Sir David Attenborough, aged 94, is a legendary broadcaster for a long time with the BBC and a natural historian. He is known for his deep voice and his coverage of the animals around the world like no one else. His series like Life on Earth (1979), Life in the Freezer (1993), Blue Planet (2001) and others are remarkable works documenting the seldom seen lives of several species we share this planet with.

His latest work: A Life on Our Planet (2020) is in his words “a witness report” of how the planet has changed in his (single) lifetime. A must watch program for every human being, it is available on Netflix India.

The documentary starts from the inside of desolated buildings of Chernobyl in Ukraine, where once the humans evacuated an urban sprawl, within a short span of three decades, nature and the wild have come back and claimed the space. This setting shows the dire state of our planet and also the power of nature; with or without human spices, Planet Earth will survive.

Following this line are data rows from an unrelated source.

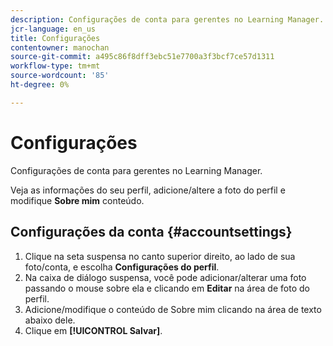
 ```yaml
---
description: Configurações de conta para gerentes no Learning Manager.
jcr-language: en_us
title: Configurações
contentowner: manochan
source-git-commit: a495c86f8dff3ebc51e7700a3f3bcf7ce57d1311
workflow-type: tm+mt
source-wordcount: '85'
ht-degree: 0%

---
```




# Configurações

Configurações de conta para gerentes no Learning Manager.

Veja as informações do seu perfil, adicione/altere a foto do perfil e modifique **Sobre mim** conteúdo.

## Configurações da conta {#accountsettings}

1. Clique na seta suspensa no canto superior direito, ao lado de sua foto/conta, e escolha **Configurações do perfil**.
1. Na caixa de diálogo suspensa, você pode adicionar/alterar uma foto passando o mouse sobre ela e clicando em **Editar** na área de foto do perfil.
1. Adicione/modifique o conteúdo de Sobre mim clicando na área de texto abaixo dele.
1. Clique em **[!UICONTROL Salvar]**.

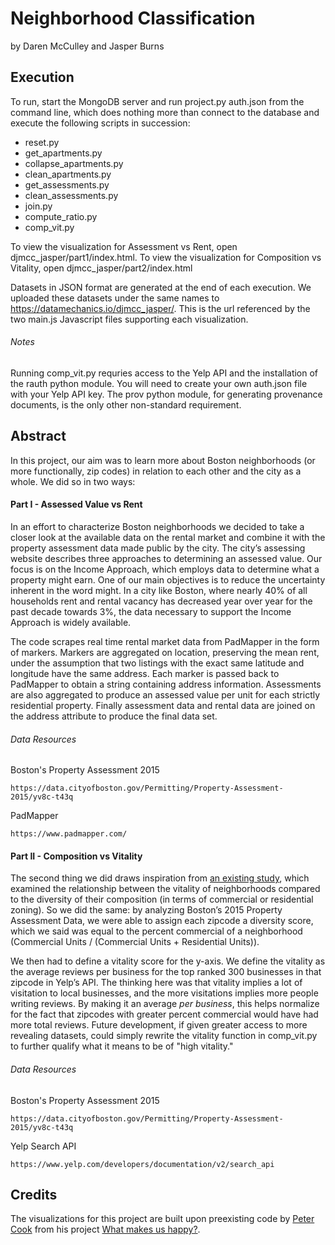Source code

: # Neighborhood Classification

by Daren McCulley and Jasper Burns

## Execution

To run, start the MongoDB server and run project.py auth.json from the command line, which does nothing more than connect to the database and execute the following scripts in succession:
   - reset.py
   - get_apartments.py
   - collapse_apartments.py
   - clean_apartments.py
   - get_assessments.py
   - clean_assessments.py
   - join.py
   - compute_ratio.py
   - comp_vit.py

To view the visualization for Assessment vs Rent, open djmcc_jasper/part1/index.html. 
To view the visualization for Composition vs Vitality, open djmcc_jasper/part2/index.html

Datasets in JSON format are generated at the end of each execution. We uploaded these datasets under the same names to https://datamechanics.io/djmcc_jasper/. This is the url referenced by the two main.js Javascript files supporting each visualization.

###### Notes

Running comp_vit.py requries access to the Yelp API and the installation of the rauth python module. You will need to create your own auth.json file with your Yelp API key. The prov python module, for generating provenance documents, is the only other non-standard requirement.

## Abstract

In this project, our aim was to learn more about Boston neighborhoods (or more functionally, zip codes) in relation to each other and the city as a whole. We did so in two ways:

#### Part I - Assessed Value vs Rent

In an effort to characterize Boston neighborhoods we decided to take a closer look at the available data on the rental market and combine it with the property assessment data made public by the city. The city’s assessing website describes three approaches to determining an assessed value. Our focus is on the Income Approach, which employs data to determine what a property might earn. One of our main objectives is to reduce the uncertainty inherent in the word might. In a city like Boston, where nearly 40% of all households rent and rental vacancy has decreased year over year for the past decade towards 3%, the data necessary to support the Income Approach is widely available.

The code scrapes real time rental market data from PadMapper in the form of markers. Markers are aggregated on location, preserving the mean rent, under the assumption that two listings with the exact same latitude and longitude have the same address. Each marker is passed back to PadMapper to obtain a string containing address information. Assessments are also aggregated to produce an assessed value per unit for each strictly residential property. Finally assessment data and rental data are joined on the address attribute to produce the final data set.

###### Data Resources

Boston's Property Assessment 2015
```
https://data.cityofboston.gov/Permitting/Property-Assessment-2015/yv8c-t43q
```
PadMapper
```
https://www.padmapper.com/
```

#### Part II - Composition vs Vitality

The second thing we did draws inspiration from [an existing study](https://www.technologyreview.com/s/601107/data-mining-reveals-the-four-urban-conditions-that-create-vibrant-city-life/#/set/id/601103/), which examined the relationship between the vitality of neighborhoods compared to the diversity of their composition (in terms of commercial or residential zoning). So we did the same: by analyzing Boston’s 2015 Property Assessment Data, we were able to assign each zipcode a diversity score, which we said was equal to the percent commercial of a neighborhood (Commercial Units / (Commercial Units + Residential Units)).

We then had to define a vitality score for the y-axis. We define the vitality as the average reviews per business for the top ranked 300 businesses in that zipcode in Yelp’s API. The thinking here was that vitality implies a lot of visitation to local businesses, and the more visitations implies more people writing reviews. By making it an average *per business*, this helps normalize for the fact that zipcodes with greater percent commercial would have had more total reviews. Future development, if given greater access to more revealing datasets, could simply rewrite the vitality function in comp_vit.py to further qualify what it means to be of "high vitality."

###### Data Resources

Boston's Property Assessment 2015
```
https://data.cityofboston.gov/Permitting/Property-Assessment-2015/yv8c-t43q
```
Yelp Search API
```
https://www.yelp.com/developers/documentation/v2/search_api
```

## Credits

The visualizations for this project are built upon preexisting code by [Peter Cook](http://animateddata.co.uk) from his project [What makes us happy?](http://charts.animateddata.co.uk/whatmakesushappy/).
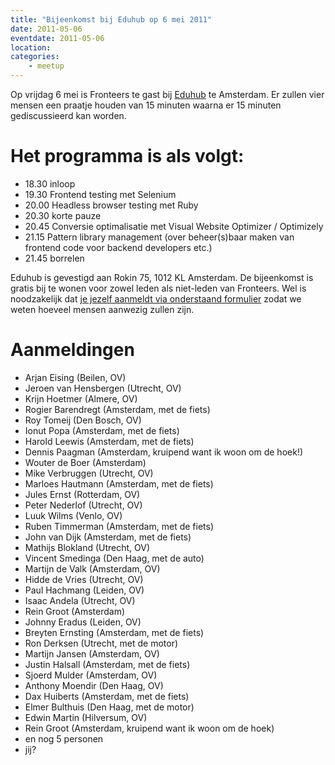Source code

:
 ```yaml
---
title: "Bijeenkomst bij Eduhub op 6 mei 2011"
date: 2011-05-06
eventdate: 2011-05-06
location: 
categories: 
    - meetup
---
```

Op vrijdag 6 mei is Fronteers te gast bij [Eduhub](http://eduhub.nl) te Amsterdam. Er zullen vier mensen een praatje houden van 15 minuten waarna er 15 minuten gediscussieerd kan worden.

# Het programma is als volgt:

* 18.30 inloop
* 19.30 Frontend testing met Selenium
* 20.00 Headless browser testing met Ruby
* 20.30 korte pauze
* 20.45 Conversie optimalisatie met Visual Website Optimizer / Optimizely
* 21.15 Pattern library management (over beheer(s)baar maken van frontend code voor backend developers etc.)
* 21.45 borrelen

Eduhub is gevestigd aan Rokin 75, 1012 KL Amsterdam. De bijeenkomst is gratis bij te wonen voor zowel leden als niet-leden van Fronteers. Wel is noodzakelijk dat [je jezelf aanmeldt via onderstaand formulier](#formulier-1) zodat we weten hoeveel mensen aanwezig zullen zijn.

# Aanmeldingen

* Arjan Eising (Beilen, OV)
* Jeroen van Hensbergen (Utrecht, OV)
* Krijn Hoetmer (Almere, OV)
* Rogier Barendregt (Amsterdam, met de fiets)
* Roy Tomeij (Den Bosch, OV)
* Ionut Popa (Amsterdam, met de fiets)
* Harold Leewis (Amsterdam, met de fiets)
* Dennis Paagman (Amsterdam, kruipend want ik woon om de hoek!)
* Wouter de Boer (Amsterdam)
* Mike Verbruggen (Utrecht, OV)
* Marloes Hautmann (Amsterdam, met de fiets)
* Jules Ernst (Rotterdam, OV)
* Peter Nederlof (Utrecht, OV)
* Luuk Wilms (Venlo, OV)
* Ruben Timmerman (Amsterdam, met de fiets)
* John van Dijk (Amsterdam, met de fiets)
* Mathijs Blokland (Utrecht, OV)
* Vincent Smedinga (Den Haag, met de auto)
* Martijn de Valk (Amsterdam, OV)
* Hidde de Vries (Utrecht, OV)
* Paul Hachmang (Leiden, OV)
* Isaac Andela (Utrecht, OV)
* Rein Groot (Amsterdam)
* Johnny Eradus (Leiden, OV)
* Breyten Ernsting (Amsterdam, met de fiets)
* Ron Derksen (Utrecht, met de motor)
* Martijn Jansen (Amsterdam, OV)
* Justin Halsall (Amsterdam, met de fiets)
* Sjoerd Mulder (Amsterdam, OV)
* Anthony Moendir (Den Haag, OV)
* Dax Huiberts (Amsterdam, met de fiets)
* Elmer Bulthuis (Den Haag, met de motor)
* Edwin Martin (Hilversum, OV)
* Rein Groot (Amsterdam, kruipend want ik woon om de hoek)
* en nog 5 personen
* jij?

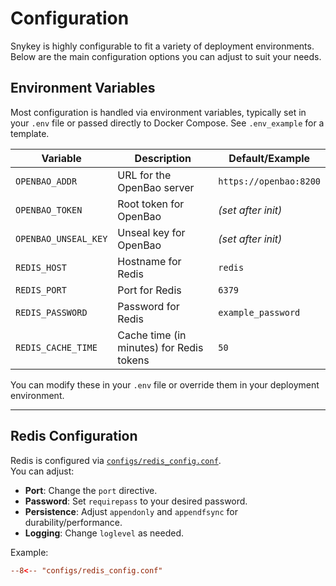 # Configuration

Snykey is highly configurable to fit a variety of deployment environments. Below are the main configuration options you can adjust to suit your needs.

## Environment Variables

Most configuration is handled via environment variables, typically set in your `.env` file or passed directly to Docker Compose. See `.env_example` for a template.

| Variable            | Description                                              | Default/Example         |
|---------------------|---------------------------------------------------------|-------------------------|
| `OPENBAO_ADDR`      | URL for the OpenBao server                              | `https://openbao:8200`  |
| `OPENBAO_TOKEN`     | Root token for OpenBao                                  | *(set after init)*      |
| `OPENBAO_UNSEAL_KEY`| Unseal key for OpenBao                                  | *(set after init)*      |
| `REDIS_HOST`        | Hostname for Redis                                      | `redis`                 |
| `REDIS_PORT`        | Port for Redis                                          | `6379`                  |
| `REDIS_PASSWORD`    | Password for Redis                                      | `example_password`      |
| `REDIS_CACHE_TIME`  | Cache time (in minutes) for Redis tokens                | `50`                    |

You can modify these in your `.env` file or override them in your deployment environment.

---

## Redis Configuration

Redis is configured via [`configs/redis_config.conf`](../configs/redis_config.conf).  
You can adjust:

- **Port**: Change the `port` directive.
- **Password**: Set `requirepass` to your desired password.
- **Persistence**: Adjust `appendonly` and `appendfsync` for durability/performance.
- **Logging**: Change `loglevel` as needed.

Example:
```conf
--8<-- "configs/redis_config.conf"
```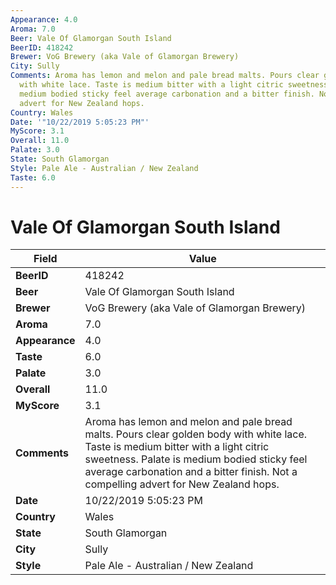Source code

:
 ```yaml
---
Appearance: 4.0
Aroma: 7.0
Beer: Vale Of Glamorgan South Island
BeerID: 418242
Brewer: VoG Brewery (aka Vale of Glamorgan Brewery)
City: Sully
Comments: Aroma has lemon and melon and pale bread malts. Pours clear golden body
  with white lace. Taste is medium bitter with a light citric sweetness.  Palate is
  medium bodied sticky feel average carbonation and a bitter finish. Not a compelling
  advert for New Zealand hops.
Country: Wales
Date: '"10/22/2019 5:05:23 PM"'
MyScore: 3.1
Overall: 11.0
Palate: 3.0
State: South Glamorgan
Style: Pale Ale - Australian / New Zealand
Taste: 6.0
---
```


# Vale Of Glamorgan South Island

| Field         | Value |
|---------------|-------|
| **BeerID** | 418242 |
| **Beer** | Vale Of Glamorgan South Island |
| **Brewer** | VoG Brewery (aka Vale of Glamorgan Brewery) |
| **Aroma** | 7.0 |
| **Appearance** | 4.0 |
| **Taste** | 6.0 |
| **Palate** | 3.0 |
| **Overall** | 11.0 |
| **MyScore** | 3.1 |
| **Comments** | Aroma has lemon and melon and pale bread malts. Pours clear golden body with white lace. Taste is medium bitter with a light citric sweetness.  Palate is medium bodied sticky feel average carbonation and a bitter finish. Not a compelling advert for New Zealand hops. |
| **Date** | 10/22/2019 5:05:23 PM |
| **Country** | Wales |
| **State** | South Glamorgan |
| **City** | Sully |
| **Style** | Pale Ale - Australian / New Zealand |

David Attenborough: A Life on Our Planet (2020)

David Attenborough: A Life on Our Planet (2020)

Sir Attenborough, describes how the bio-diversity and wild-cover have shrunk drastically in the last 60 years and we are close to the brink. He talks of Holocene, a timescale in natural history, that provided us with predictable climates and regular seasons; this rhythm is now torn apart due to our reckless unsustainable actions. Holocene, I learned from Wiki is divided into Meghalayan (present to previous 4200 years), Northgrippian (4200 years ago to 8200 years) and Greenlandian (8200 years ago to 11,700 years ago).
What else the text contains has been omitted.